Dataset items:
——

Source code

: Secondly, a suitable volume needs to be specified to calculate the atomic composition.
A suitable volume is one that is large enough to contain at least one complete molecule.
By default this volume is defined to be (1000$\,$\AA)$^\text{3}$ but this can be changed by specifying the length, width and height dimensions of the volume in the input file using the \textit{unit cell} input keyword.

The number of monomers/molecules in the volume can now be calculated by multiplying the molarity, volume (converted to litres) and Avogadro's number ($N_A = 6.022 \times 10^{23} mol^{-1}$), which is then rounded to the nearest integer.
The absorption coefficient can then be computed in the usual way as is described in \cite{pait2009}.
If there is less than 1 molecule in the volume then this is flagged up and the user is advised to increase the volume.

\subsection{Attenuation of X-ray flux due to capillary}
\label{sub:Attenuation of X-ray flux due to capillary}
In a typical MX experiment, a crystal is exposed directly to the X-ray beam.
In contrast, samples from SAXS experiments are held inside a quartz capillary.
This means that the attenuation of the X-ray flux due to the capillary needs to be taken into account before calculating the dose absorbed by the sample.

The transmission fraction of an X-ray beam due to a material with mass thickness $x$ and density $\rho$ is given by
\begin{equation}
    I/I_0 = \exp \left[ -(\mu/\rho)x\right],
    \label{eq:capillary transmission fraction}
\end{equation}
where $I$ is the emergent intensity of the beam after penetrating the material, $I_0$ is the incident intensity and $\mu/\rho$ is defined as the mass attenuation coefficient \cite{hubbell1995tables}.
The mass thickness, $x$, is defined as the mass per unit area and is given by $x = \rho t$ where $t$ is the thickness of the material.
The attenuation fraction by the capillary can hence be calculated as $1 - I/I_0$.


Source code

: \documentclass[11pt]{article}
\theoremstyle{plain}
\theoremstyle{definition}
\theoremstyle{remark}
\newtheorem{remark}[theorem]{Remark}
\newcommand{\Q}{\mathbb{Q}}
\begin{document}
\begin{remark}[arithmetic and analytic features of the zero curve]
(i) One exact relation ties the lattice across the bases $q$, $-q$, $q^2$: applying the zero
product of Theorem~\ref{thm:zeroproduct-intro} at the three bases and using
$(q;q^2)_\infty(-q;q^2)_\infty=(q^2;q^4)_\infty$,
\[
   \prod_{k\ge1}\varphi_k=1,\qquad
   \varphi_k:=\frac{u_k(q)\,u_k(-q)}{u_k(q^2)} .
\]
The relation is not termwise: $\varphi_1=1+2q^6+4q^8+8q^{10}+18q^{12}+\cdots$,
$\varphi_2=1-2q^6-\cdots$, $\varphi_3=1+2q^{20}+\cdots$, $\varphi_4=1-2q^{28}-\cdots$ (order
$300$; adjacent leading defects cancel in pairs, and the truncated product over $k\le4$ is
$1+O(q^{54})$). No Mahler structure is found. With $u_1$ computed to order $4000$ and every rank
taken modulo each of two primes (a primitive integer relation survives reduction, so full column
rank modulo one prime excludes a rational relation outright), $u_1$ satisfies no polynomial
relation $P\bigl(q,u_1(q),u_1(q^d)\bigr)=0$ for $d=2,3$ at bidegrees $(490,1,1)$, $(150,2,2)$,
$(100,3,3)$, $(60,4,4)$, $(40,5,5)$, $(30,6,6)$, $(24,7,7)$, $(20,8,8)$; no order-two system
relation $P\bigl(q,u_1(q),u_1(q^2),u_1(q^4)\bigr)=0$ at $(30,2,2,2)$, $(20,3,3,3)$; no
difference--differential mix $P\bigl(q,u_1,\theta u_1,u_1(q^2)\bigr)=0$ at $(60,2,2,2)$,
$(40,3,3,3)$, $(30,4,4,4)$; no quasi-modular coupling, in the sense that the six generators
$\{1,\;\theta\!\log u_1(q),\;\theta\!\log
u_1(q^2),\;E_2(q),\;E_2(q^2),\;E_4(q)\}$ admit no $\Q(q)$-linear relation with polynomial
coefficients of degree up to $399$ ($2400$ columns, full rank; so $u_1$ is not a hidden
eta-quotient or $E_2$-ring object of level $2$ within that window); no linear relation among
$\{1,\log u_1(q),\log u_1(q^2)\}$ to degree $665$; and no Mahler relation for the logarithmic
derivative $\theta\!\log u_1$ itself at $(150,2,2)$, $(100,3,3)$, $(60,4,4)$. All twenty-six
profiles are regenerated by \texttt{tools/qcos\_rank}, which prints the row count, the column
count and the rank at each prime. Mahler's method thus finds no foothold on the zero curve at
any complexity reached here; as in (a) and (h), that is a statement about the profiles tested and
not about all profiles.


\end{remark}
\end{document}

——

How to complete this task:
Lines in the data that hold "linear" must be located and copied.

Written reply:
u_1(q^2),\;E_2(q),\;E_2(q^2),\;E_4(q)\}$ admit no $\Q(q)$-linear relation with polynomial
eta-quotient or $E_2$-ring object of level $2$ within that window); no linear relation among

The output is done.